> _Requirement_: Your answer should consist of every line in the records that holds "sudo".

> _Provided data_:
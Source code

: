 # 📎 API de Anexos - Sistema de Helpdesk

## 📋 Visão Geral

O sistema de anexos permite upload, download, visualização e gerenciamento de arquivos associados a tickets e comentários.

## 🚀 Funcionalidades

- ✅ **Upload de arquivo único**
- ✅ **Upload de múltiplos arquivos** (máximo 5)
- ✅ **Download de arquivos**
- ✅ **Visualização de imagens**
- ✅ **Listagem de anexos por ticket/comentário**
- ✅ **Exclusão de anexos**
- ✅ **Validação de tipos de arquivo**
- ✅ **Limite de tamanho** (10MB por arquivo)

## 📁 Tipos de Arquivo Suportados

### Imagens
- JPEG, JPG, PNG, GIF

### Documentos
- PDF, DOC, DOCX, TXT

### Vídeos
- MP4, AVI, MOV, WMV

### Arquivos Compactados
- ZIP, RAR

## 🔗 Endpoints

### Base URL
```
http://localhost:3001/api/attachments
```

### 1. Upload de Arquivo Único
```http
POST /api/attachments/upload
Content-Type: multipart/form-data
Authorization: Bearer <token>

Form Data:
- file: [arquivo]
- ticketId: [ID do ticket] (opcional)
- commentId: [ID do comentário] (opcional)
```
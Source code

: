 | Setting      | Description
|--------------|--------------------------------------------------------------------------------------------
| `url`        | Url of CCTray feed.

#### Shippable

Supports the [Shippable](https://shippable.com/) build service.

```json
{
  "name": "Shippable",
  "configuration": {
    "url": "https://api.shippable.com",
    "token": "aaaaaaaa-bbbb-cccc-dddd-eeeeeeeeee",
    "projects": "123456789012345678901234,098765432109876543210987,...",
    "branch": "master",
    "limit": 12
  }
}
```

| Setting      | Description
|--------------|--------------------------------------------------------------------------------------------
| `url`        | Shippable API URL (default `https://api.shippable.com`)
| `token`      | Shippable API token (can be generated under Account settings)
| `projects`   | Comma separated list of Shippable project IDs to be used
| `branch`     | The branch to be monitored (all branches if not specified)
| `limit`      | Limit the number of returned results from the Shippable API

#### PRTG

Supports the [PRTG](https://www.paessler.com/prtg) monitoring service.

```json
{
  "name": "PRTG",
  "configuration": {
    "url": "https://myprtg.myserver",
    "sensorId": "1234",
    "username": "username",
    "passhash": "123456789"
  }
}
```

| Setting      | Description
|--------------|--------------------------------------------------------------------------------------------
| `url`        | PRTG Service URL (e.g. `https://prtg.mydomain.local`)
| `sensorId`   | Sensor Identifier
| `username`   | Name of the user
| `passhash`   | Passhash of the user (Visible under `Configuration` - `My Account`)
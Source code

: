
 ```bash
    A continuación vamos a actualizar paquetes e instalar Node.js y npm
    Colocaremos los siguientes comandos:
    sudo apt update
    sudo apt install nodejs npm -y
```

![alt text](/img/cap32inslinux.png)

> _Answer for the task_:
    sudo apt update
    sudo apt install nodejs npm -y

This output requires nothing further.